■ **Task to complete**
Please restate the data that follows word for word, with the pictures left out.

[[ Information given open ]]

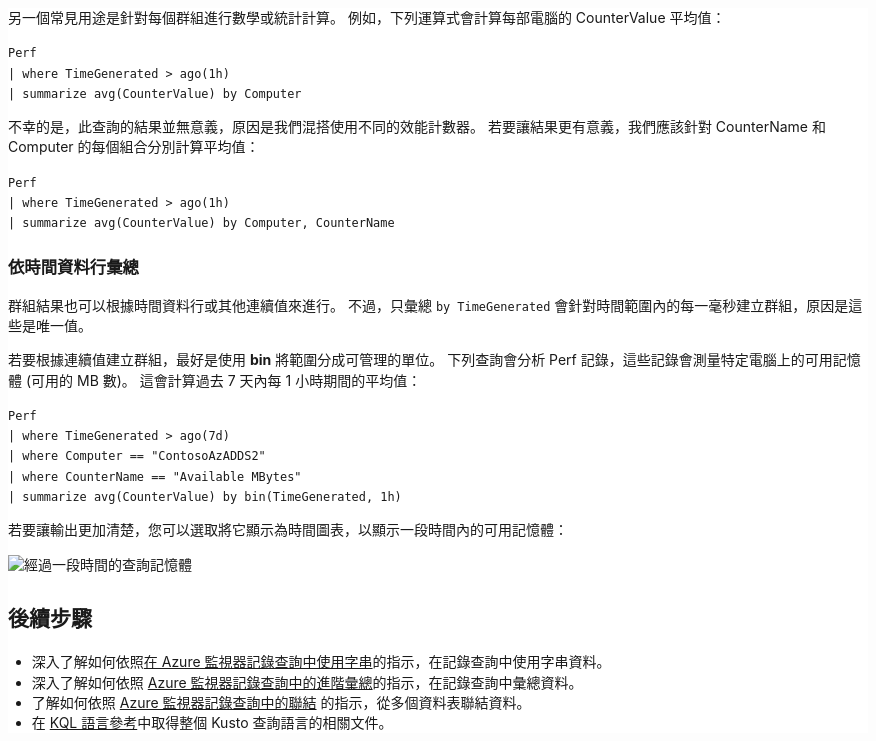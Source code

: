 另一個常見用途是針對每個群組進行數學或統計計算。 例如，下列運算式會計算每部電腦的 CounterValue 平均值：

```Kusto
Perf
| where TimeGenerated > ago(1h)
| summarize avg(CounterValue) by Computer
```

不幸的是，此查詢的結果並無意義，原因是我們混搭使用不同的效能計數器。 若要讓結果更有意義，我們應該針對 CounterName 和 Computer 的每個組合分別計算平均值：

```Kusto
Perf
| where TimeGenerated > ago(1h)
| summarize avg(CounterValue) by Computer, CounterName
```

### <a name="summarize-by-a-time-column"></a>依時間資料行彙總
群組結果也可以根據時間資料行或其他連續值來進行。 不過，只彙總 `by TimeGenerated` 會針對時間範圍內的每一毫秒建立群組，原因是這些是唯一值。 

若要根據連續值建立群組，最好是使用 **bin** 將範圍分成可管理的單位。 下列查詢會分析 Perf 記錄，這些記錄會測量特定電腦上的可用記憶體 (可用的 MB 數)。 這會計算過去 7 天內每 1 小時期間的平均值：

```Kusto
Perf 
| where TimeGenerated > ago(7d)
| where Computer == "ContosoAzADDS2" 
| where CounterName == "Available MBytes" 
| summarize avg(CounterValue) by bin(TimeGenerated, 1h)
```

若要讓輸出更加清楚，您可以選取將它顯示為時間圖表，以顯示一段時間內的可用記憶體：

![經過一段時間的查詢記憶體](media/get-started-queries/chart.png)



## <a name="next-steps"></a>後續步驟

- 深入了解如何依照[在 Azure 監視器記錄查詢中使用字串](string-operations.md)的指示，在記錄查詢中使用字串資料。
- 深入了解如何依照 [Azure 監視器記錄查詢中的進階彙總](advanced-aggregations.md)的指示，在記錄查詢中彙總資料。
- 了解如何依照 [Azure 監視器記錄查詢中的聯結](joins.md) 的指示，從多個資料表聯結資料。
- 在 [KQL 語言參考](/azure/kusto/query/)中取得整個 Kusto 查詢語言的相關文件。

[[ Information given closed ]]

■ **Written solution**
Source code

: 另一個常見用途是針對每個群組進行數學或統計計算。 例如，下列運算式會計算每部電腦的 CounterValue 平均值：

```Kusto
Perf
| where TimeGenerated > ago(1h)
| summarize avg(CounterValue) by Computer
```

不幸的是，此查詢的結果並無意義，原因是我們混搭使用不同的效能計數器。 若要讓結果更有意義，我們應該針對 CounterName 和 Computer 的每個組合分別計算平均值：

```Kusto
Perf
| where TimeGenerated > ago(1h)
| summarize avg(CounterValue) by Computer, CounterName
```

### <a name="summarize-by-a-time-column"></a>依時間資料行彙總
群組結果也可以根據時間資料行或其他連續值來進行。 不過，只彙總 `by TimeGenerated` 會針對時間範圍內的每一毫秒建立群組，原因是這些是唯一值。 

若要根據連續值建立群組，最好是使用 **bin** 將範圍分成可管理的單位。 下列查詢會分析 Perf 記錄，這些記錄會測量特定電腦上的可用記憶體 (可用的 MB 數)。 這會計算過去 7 天內每 1 小時期間的平均值：

```Kusto
Perf 
| where TimeGenerated > ago(7d)
| where Computer == "ContosoAzADDS2" 
| where CounterName == "Available MBytes" 
| summarize avg(CounterValue) by bin(TimeGenerated, 1h)
```

若要讓輸出更加清楚，您可以選取將它顯示為時間圖表，以顯示一段時間內的可用記憶體：

![經過一段時間的查詢記憶體](media/get-started-queries/chart.png)



## <a name="next-steps"></a>後續步驟

- 深入了解如何依照[在 Azure 監視器記錄查詢中使用字串](string-operations.md)的指示，在記錄查詢中使用字串資料。
- 深入了解如何依照 [Azure 監視器記錄查詢中的進階彙總](advanced-aggregations.md)的指示，在記錄查詢中彙總資料。
- 了解如何依照 [Azure 監視器記錄查詢中的聯結](joins.md) 的指示，從多個資料表聯結資料。
- 在 [KQL 語言參考](/azure/kusto/query/)中取得整個 Kusto 查詢語言的相關文件。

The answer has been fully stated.